Some things are worth fighting over, I actaully had a neighbor tell me he didn't like my flag on the front of my house because he didn't like George Bush fighting in Iraq ( what they have to do with one another is another an indication of what amindless idiot this guy is) anyway I told him to try remove it and see what happens to his A$$ next.

My wife says I am a jerk and shouldn't say things like that to neighbors, maybe I am, but my flag is still where I put it.

I repeat, some things are worth fighting over.


----------



## Southwest Fisher (May 14, 2004)

Bob, what they disagree with is the combination of church and state, and gathered from some of your prior posts I would guess that you're not the biggest fan of the seperation of the two. And that's your right, and I have the right to believe HIGHLY in the seperation from the two, for reasons and experiences I made on the last post. The city choose to not allow a secular monument to be put up next to the Ten Commandment monument, hey if you can have one you can have the other. Yes, some things are worth fighting for, I just think you have to pick the right means of attack.

You neighbor is the moron, not you, tho. How can you equate our flag with one individual, from a small sliver of our nation's history? That flag and everything it represents is a helluva lot bigger than any one American, so whether he hates/loves Bush, the two are respective.

Now _that_ was worth fighting over!


----------



## Bobm (Aug 26, 2003)

> Bob, what they disagree with is the combination of church and state, and gathered from some of your prior posts I would guess that you're not the biggest fan of the seperation of the two


You couldn't be more wrong about me, all religions have fanatics within them and I dont want any of them involved in our govt.


----------



## Southwest Fisher (May 14, 2004)

I stand corrected and agree about fanatics in all religions, and also among those with no religion.
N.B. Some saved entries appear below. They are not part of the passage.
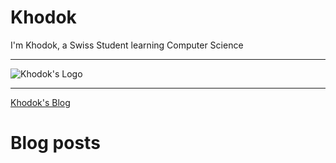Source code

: # Khodok

I'm Khodok, a Swiss Student learning Computer Science

---

![Khodok's Logo]

[khodok's logo]: https://khodok.xyz/src/img/logos/RuthinkkTooBig.png "Khodok's Logo"

---

[Khodok's Blog]

[khodok's blog]: https://khoding.github.io/Khodirect/khoBlog "Khodok's Blog"

# Blog posts

<!-- BLOG-POST-LIST:START -->
<!-- BLOG-POST-LIST:END -->
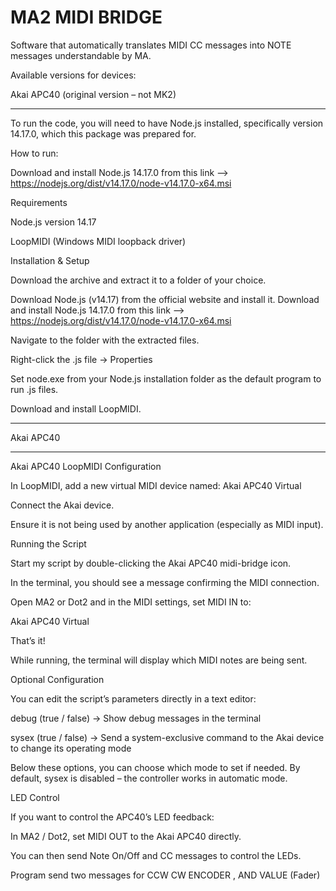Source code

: # MA2 MIDI BRIDGE

Software that automatically translates MIDI CC messages into NOTE messages understandable by MA.



Available versions for devices:

Akai APC40 (original version – not MK2)


------------




To run the code, you will need to have Node.js installed, specifically version 14.17.0, which this package was prepared for.




How to run:

Download and install Node.js 14.17.0 from this link --> https://nodejs.org/dist/v14.17.0/node-v14.17.0-x64.msi



Requirements

Node.js version 14.17

LoopMIDI (Windows MIDI loopback driver)



Installation & Setup

Download the archive and extract it to a folder of your choice.

Download Node.js (v14.17) from the official website and install it. Download and install Node.js 14.17.0 from this link --> https://nodejs.org/dist/v14.17.0/node-v14.17.0-x64.msi


Navigate to the folder with the extracted files.

Right-click the .js file → Properties

Set node.exe from your Node.js installation folder as the default program to run .js files.

Download and install LoopMIDI.


-------------------------------------

Akai APC40

--------------------------------------

Akai APC40 LoopMIDI Configuration


In LoopMIDI, add a new virtual MIDI device named: Akai APC40 Virtual


Connect the Akai device.

Ensure it is not being used by another application (especially as MIDI input).



Running the Script

Start my script by double-clicking the Akai APC40 midi-bridge icon.

In the terminal, you should see a message confirming the MIDI connection.



Open MA2 or Dot2 and in the MIDI settings, set MIDI IN to:

Akai APC40 Virtual



That’s it!


While running, the terminal will display which MIDI notes are being sent.



Optional Configuration

You can edit the script’s parameters directly in a text editor:

debug (true / false) → Show debug messages in the terminal

sysex (true / false) → Send a system-exclusive command to the Akai device to change its operating mode

Below these options, you can choose which mode to set if needed.
By default, sysex is disabled – the controller works in automatic mode.




LED Control

If you want to control the APC40’s LED feedback:

In MA2 / Dot2, set MIDI OUT to the Akai APC40 directly.

You can then send Note On/Off and CC messages to control the LEDs.



Program send two messages for CCW CW ENCODER , AND VALUE (Fader)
Consider this a heartfelt apology.

Boy, we've agreed twice in one post, maybe there is hope for this nation's future! :wink:


----------



## Bobm (Aug 26, 2003)

:beer:


----------



## Gohon (Feb 14, 2005)

> And yes, in my opinion, if you do not "agree with my religious stance" you do not have a thought process.
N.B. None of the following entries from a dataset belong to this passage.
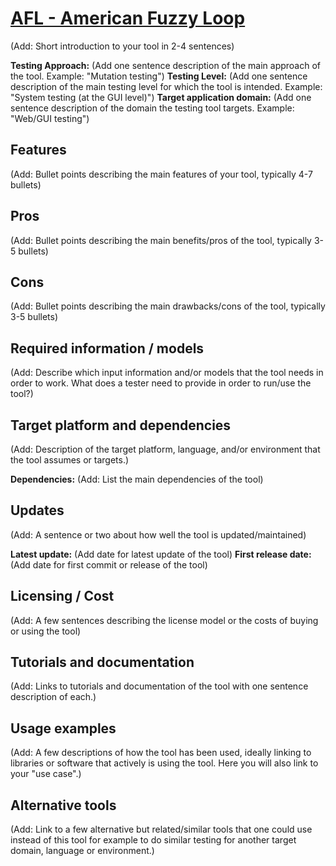 # [AFL - American Fuzzy Loop](url_to_tool)
(Add: Short introduction to your tool in 2-4 sentences)

**Testing Approach:** (Add one sentence description of the main approach of the tool. Example: "Mutation testing")
**Testing Level:** (Add one sentence description of the main testing level for which the tool is intended. Example: "System testing (at the GUI level)")
**Target application domain:** (Add one sentence description of the domain the testing tool targets. Example: "Web/GUI testing")

## Features
(Add: Bullet points describing the main features of your tool, typically 4-7 bullets)

## Pros
(Add: Bullet points describing the main benefits/pros of the tool, typically 3-5 bullets)

## Cons
(Add: Bullet points describing the main drawbacks/cons of the tool, typically 3-5 bullets)

## Required information / models
(Add: Describe which input information and/or models that the tool needs in order to work. What does a tester need to provide in order to run/use the tool?)

## Target platform and dependencies
(Add: Description of the target platform, language, and/or environment that the tool assumes or targets.)

**Dependencies:** (Add: List the main dependencies of the tool)

## Updates
(Add: A sentence or two about how well the tool is updated/maintained)

**Latest update:** (Add date for latest update of the tool)
**First release date:** (Add date for first commit or release of the tool)

## Licensing / Cost
(Add: A few sentences describing the license model or the costs of buying or using the tool)

## Tutorials and documentation
(Add: Links to tutorials and documentation of the tool with one sentence description of each.)

## Usage examples
(Add: A few descriptions of how the tool has been used, ideally linking to libraries or software that actively is using the tool. Here you will also link to your "use case".)

## Alternative tools
(Add: Link to a few alternative but related/similar tools that one could use instead of this tool for example to do similar testing for another target domain, language or environment.)
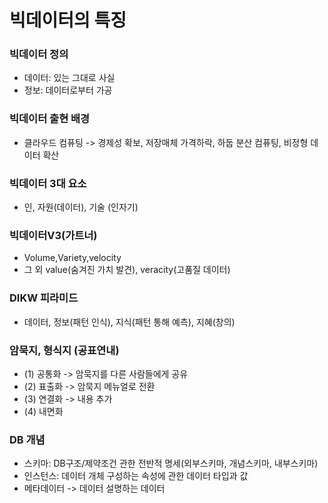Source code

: # 빅데이터의 특징

### 빅데이터 정의
- 데이터: 있는 그대로 사실
- 정보: 데이터로부터 가공

### 빅데이터 출현 배경
- 클라우드 컴퓨팅 -> 경제성 확보, 저장매체 가격하락, 하둡 분산 컴퓨팅, 비정형 데이터 확산

### 빅데이터 3대 요소
- 인, 자원(데이터), 기술 (인자기)

### 빅데이터V3(가트너)
- Volume,Variety,velocity
- 그 외 value(숨겨진 가치 발견), veracity(고품질 데이터)

### DIKW 피라미드
- 데이터, 정보(패턴 인식), 지식(패턴 통해 예측), 지혜(창의)

### 암묵지, 형식지 (공표연내)
- (1) 공통화 -> 암묵지를 다른 사람들에게 공유
- (2) 표출화 -> 암묵지 메뉴얼로 전환
- (3) 연결화 -> 내용 추가
- (4) 내면화

### DB 개념
- 스키마: DB구조/제약조건 관한 전반적 명세(외부스키마, 개념스키마, 내부스키마)
- 인스턴스: 데이터 개체 구성하는 속성에 관한 데이터 타입과 값
- 메타데이터 -> 데이터 설명하는 데이터
  

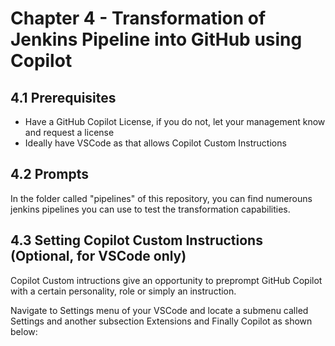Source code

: # Chapter 4 - Transformation of Jenkins Pipeline into GitHub using Copilot

## 4.1 Prerequisites

- Have a GitHub Copilot License, if you do not, let your management know and request a license
- Ideally have VSCode as that allows Copilot Custom Instructions

## 4.2 Prompts

In the folder called "pipelines" of this repository, you can find numerouns jenkins pipelines you can use to test the transformation capabilities.

## 4.3 Setting Copilot Custom Instructions (Optional, for VSCode only)

Copilot Custom intructions give an opportunity to preprompt GitHub Copilot with a certain personality, role or simply an instruction.

Navigate to Settings menu of your VSCode and locate a submenu called Settings and another subsection Extensions and Finally Copilot as shown below:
I don't want to take this out of context so I'll simply ask do you mean (1) if a person doesn't agree with your particular religion they have no thought process or (2) if a person doesn't agree you have the right to practice a particular religion they have no thought process.


----------



## MSG Rude (Oct 6, 2003)

Gohon said:


> > And yes, in my opinion, if you do not "agree with my religious stance" you do not have a thought process.
> 
> 
> I don't want to take this out of context so I'll simply ask do you mean (1) if a person doesn't agree with your particular religion they have no thought process or (2) if a person doesn't agree you have the right to practice a particular religion they have no thought process.


I would have to answer your question part 'A' and 'B' both with a yes.
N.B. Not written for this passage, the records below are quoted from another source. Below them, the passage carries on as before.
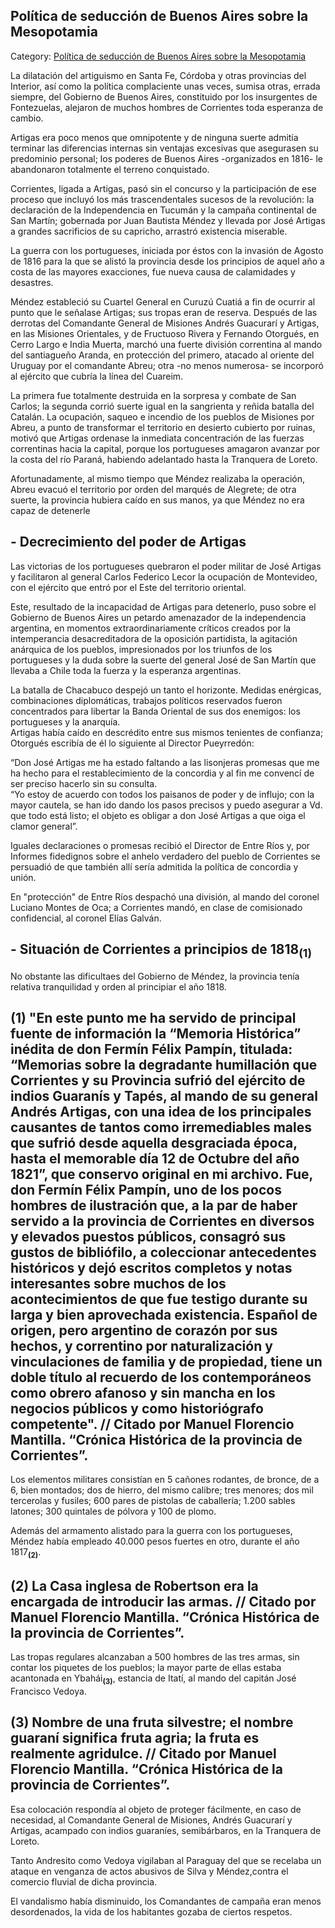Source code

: ## Política de seducción de Buenos Aires sobre la Mesopotamia

Category: [Política de seducción de Buenos Aires sobre la Mesopotamia](http://descubrircorrientes.com.ar/2012/index.php/3013-historia-desde-1814-hasta-la-guerra-de-la-triple-alianza/corrientes-abraza-la-causa-artiguista-1814-1821/arden-las-misiones-la-agonia-final/politica-de-seduccion-de-buenos-aires-sobre-la-mesopotamia)

La dilatación del artiguismo en Santa Fe, Córdoba y otras provincias del Interior, así como la política complaciente unas veces, sumisa otras, errada siempre, del Gobierno de Buenos Aires, constituido por los insurgentes de Fontezuelas, alejaron de muchos hombres de Corrientes toda esperanza de cambio.

Artigas era poco menos que omnipotente y de ninguna suerte admitía terminar las diferencias internas sin ventajas excesivas que asegurasen su predominio personal; los poderes de Buenos Aires -organizados en 1816- le abandonaron totalmente el terreno conquistado.

Corrientes, ligada a Artigas, pasó sin el concurso y la participación de ese proceso que incluyó los más trascendentales sucesos de la revolución: la declaración de la Independencia en Tucumán y la campaña continental de San Martín; gobernada por Juan Bautista Méndez y llevada por José Artigas a grandes sacrificios de su capricho, arrastró existencia miserable.

La guerra con los portugueses, iniciada por éstos con la invasión de Agosto de 1816 para la que se alistó la provincia desde los principios de aquel año a costa de las mayores exacciones, fue nueva causa de calamidades y desastres.

Méndez estableció su Cuartel General en Curuzú Cuatiá a fin de ocurrir al punto que le señalase Artigas; sus tropas eran de reserva. Después de las derrotas del Comandante General de Misiones Andrés Guacurarí y Artigas, en las Misiones Orientales, y de Fructuoso Rivera y Fernando Otorgués, en Cerro Largo e India Muerta, marchó una fuerte división correntina al mando del santiagueño Aranda, en protección del primero, atacado al oriente del Uruguay por el comandante Abreu; otra -no menos numerosa- se incorporó al ejército que cubría la línea del Cuareim.

La primera fue totalmente destruida en la sorpresa y combate de San Carlos; la segunda corrió suerte igual en la sangrienta y reñida batalla del Catalán. La ocupación, saqueo e incendio de los pueblos de Misiones por Abreu, a punto de transformar el territorio en desierto cubierto por ruinas, motivó que Artigas ordenase la inmediata concentración de las fuerzas correntinas hacia la capital, porque los portugueses amagaron avanzar por la costa del río Paraná, habiendo adelantado hasta la Tranquera de Loreto.

Afortunadamente, al mismo tiempo que Méndez realizaba la operación, Abreu evacuó el territorio por orden del marqués de Alegrete; de otra suerte, la provincia hubiera caído en sus manos, ya que Méndez no era capaz de detenerle

## **\- Decrecimiento del poder de Artigas**

Las victorias de los portugueses quebraron el poder militar de José Artigas y facilitaron al general Carlos Federico Lecor la ocupación de Montevideo, con el ejército que entró por el Este del territorio oriental.

Este, resultado de la incapacidad de Artigas para detenerlo, puso sobre el Gobierno de Buenos Aires un petardo amenazador de la independencia argentina, en momentos extraordinariamente críticos creados por la intemperancia desacreditadora de la oposición partidista, la agitación anárquica de los pueblos, impresionados por los triunfos de los portugueses y la duda sobre la suerte del general José de San Martín que llevaba a Chile toda la fuerza y la esperanza argentinas.

La batalla de Chacabuco despejó un tanto el horizonte. Medidas enérgicas, combinaciones diplomáticas, trabajos políticos reservados fueron concentrados para libertar la Banda Oriental de sus dos enemigos: los portugueses y la anarquía.  
Artigas había caído en descrédito entre sus mismos tenientes de confianza; Otorgués escribía de él lo siguiente al Director Pueyrredón:

“Don José Artigas me ha estado faltando a las lisonjeras promesas que me ha hecho para el restablecimiento de la concordia y al fin me convencí de ser preciso hacerlo sin su consulta.  
“Yo estoy de acuerdo con todos los paisanos de poder y de influjo; con la mayor cautela, se han ido dando los pasos precisos y puedo asegurar a Vd. que todo está listo; el objeto es obligar a don José Artigas a que oiga el clamor general”.

Iguales declaraciones o promesas recibió el Director de Entre Ríos y, por Informes fidedignos sobre el anhelo verdadero del pueblo de Corrientes se persuadió de que también allí sería admitida la política de concordia y unión.

En "protección" de Entre Ríos despachó una división, al mando del coronel Luciano Montes de Oca; a Corrientes mandó, en clase de comisionado confidencial, al coronel Elías Galván.

## **\- Situación de Corrientes a principios de 1818**<sub><strong>(1)</strong></sub>

No obstante las dificultaes del Gobierno de Méndez, la provincia tenía relativa tranquilidad y orden al principiar el año 1818.

## **(1)** "En este punto me ha servido de principal fuente de información la “Memoria Histórica” inédita de don Fermín Félix Pampín, titulada: “Memorias sobre la degradante humillación que Corrientes y su Provincia sufrió del ejército de indios Guaranís y Tapés, al mando de su general Andrés Artigas, con una idea de los principales causantes de tantos como irremediables males que sufrió desde aquella desgraciada época, hasta el memorable día 12 de Octubre del año 1821”, que conservo original en mi archivo. Fue, don Fermín Félix Pampín, uno de los pocos hombres de ilustración que, a la par de haber servido a la provincia de Corrientes en diversos y elevados puestos públicos, consagró sus gustos de bibliófilo, a coleccionar antecedentes históricos y dejó escritos completos y notas interesantes sobre muchos de los acontecimientos de que fue testigo durante su larga y bien aprovechada existencia. Español de origen, pero argentino de corazón por sus hechos, y correntino por naturalización y vinculaciones de familia y de propiedad, tiene un doble título al recuerdo de los contemporáneos como obrero afanoso y sin mancha en los negocios públicos y como historiógrafo competente". // Citado por Manuel Florencio Mantilla. “Crónica Histórica de la provincia de Corrientes”.

Los elementos militares consistían en 5 cañones rodantes, de bronce, de a 6, bien montados; dos de hierro, del mismo calibre; tres menores; dos mil tercerolas y fusiles; 600 pares de pistolas de caballería; 1.200 sables latones; 300 quintales de pólvora y 100 de plomo.

Además del armamento alistado para la guerra con los portugueses, Méndez había empleado 40.000 pesos fuertes en otro, durante el año 1817<sub><strong>(2)</strong></sub>.

## **(2)** La Casa inglesa de Robertson era la encargada de introducir las armas. // Citado por Manuel Florencio Mantilla. “Crónica Histórica de la provincia de Corrientes”.

Las tropas regulares alcanzaban a 500 hombres de las tres armas, sin contar los piquetes de los pueblos; la mayor parte de ellas estaba acantonada en Ybahái<sub><strong>(3)</strong></sub>, estancia de Itatí, al mando del capitán José Francisco Vedoya.

## **(3)** Nombre de una fruta silvestre; el nombre guaraní significa fruta agria; la fruta es realmente agridulce. // Citado por Manuel Florencio Mantilla. “Crónica Histórica de la provincia de Corrientes”.

Esa colocación respondía al objeto de proteger fácilmente, en caso de necesidad, al Comandante General de Misiones, Andrés Guacurarí y Artigas, acampado con indios guaraníes, semibárbaros, en la Tranquera de Loreto.

Tanto Andresito como Vedoya vigilaban al Paraguay del que se recelaba un ataque en venganza de actos abusivos de Silva y Méndez,contra el comercio fluvial de dicha provincia.

El vandalismo había disminuido, los Comandantes de campaña eran menos desordenados, la vida de los habitantes gozaba de ciertos respetos.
I was being a smart-butt and stating that if you do not agree with me then you are not as clear a thinker as I must be. Get it? i was being a jerk all the way around stating that if you do not think exactly as I do that I think that you can not think....making a funny sir.

This is for everyone else.

Remember the Army motto? "You can be an indiviual as long as you look, act, speak, and sound like everyone else."

And just to continue stirring...I think that in todays world that that little reminder to not kill anyone, steal your neighbors stuff, honoring your dad and mom, don't tell a lie about someone and stuff like that should be posted every where there are people.

Schools (OMG...was there a gasp from a liberal as the coffee cup slammed on a desk?), grocery stores, banks, homes, colleges, and every other black dog being walked on the public streets.

What is wrong with the message?

Sickening...why do we have mass shootings in schools? Why do we have perversions like Dru? Why? What in the hell does it hurt to have a stone with words to live by on it? My God, it just might, maybe, who knows, redirrect one person from doing such acts! I don't care who wrote it or what some people say about it. They are good 'rules to live by' so what is wrong with it being there?

If it were reversed and words from Buddah were there and Christians were fighting to get it removed there would be public out cry for the big bad Christian groups picking on the other folks and 'keeping 'em down'.

Leave the damn things there and if these words are so bothering to you and you do not agree with treating eachother as you want to be treated then look the other bloody way!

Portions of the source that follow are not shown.